EXERCISE DESCRIPTION
The answer must be one number: how many lines in the data below include the string "also".

Rendered images with source text:
______________________________

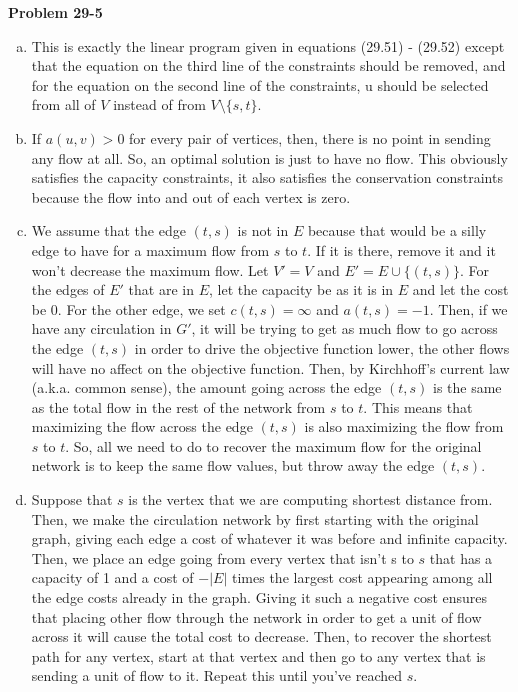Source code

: \documentclass{article}
\begin{document}
\noindent\textbf{Problem 29-5}\\
\begin{enumerate}[a.]
\item
This is exactly the linear program given in equations (29.51) - (29.52) except that the equation on the third line of the constraints should be removed, and for the equation on the second line of the constraints, u should be selected from all of $V$ instead of from $V \setminus \{s,t\}$.
\item
If $a(u,v) > 0$ for every pair of vertices, then, there is no point in sending any flow at all. So, an optimal solution is just to have no flow. This obviously satisfies the capacity constraints, it also satisfies the conservation constraints because the flow into and out of each vertex is zero.
\item
We assume that the edge $(t,s)$ is not in $E$ because that would be a silly edge to have for a maximum flow from $s$ to $t$. If it is there, remove it and it won't decrease the maximum flow. Let $V' = V$ and $E' = E \cup \{(t,s)\}$. For the edges of $E'$ that are in $E$, let the capacity be as it is in $E$ and let the cost be 0. For the other edge, we set $c(t,s) = \infty$ and $a(t,s) = -1$. Then, if we have any circulation in $G'$, it will be trying to get as much flow to go across the edge $(t,s)$ in order to drive the objective function lower, the other flows will have no affect on the objective function. Then, by Kirchhoff's current law (a.k.a. common sense), the amount going across the edge $(t,s)$ is the same as the total flow in the rest of the network from $s$ to $t$. This means that maximizing the flow across the edge $(t,s)$ is also maximizing the flow from $s$ to $t$. So, all we need to do to recover the maximum flow for the original network is to keep the same flow values, but throw away the edge $(t,s)$.
\item
Suppose that $s$ is the vertex that we are computing shortest distance from. Then, we make the circulation network by first starting with the original graph, giving each edge a cost of whatever it was before and infinite capacity. Then, we place an edge going from every vertex that isn't s to $s$ that has a capacity of 1 and a cost of $-|E|$ times the largest cost appearing among all the edge costs already in the graph. Giving it such a negative cost ensures that placing other flow through the network in order to get a unit of flow across it will cause the total cost to decrease. Then, to recover the shortest path for any vertex, start at that vertex and then go to any vertex that is sending a unit of flow to it. Repeat this until you've reached $s$.
\end{enumerate}
\end{document}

______________________________

RESULT OF THE EXERCISE
2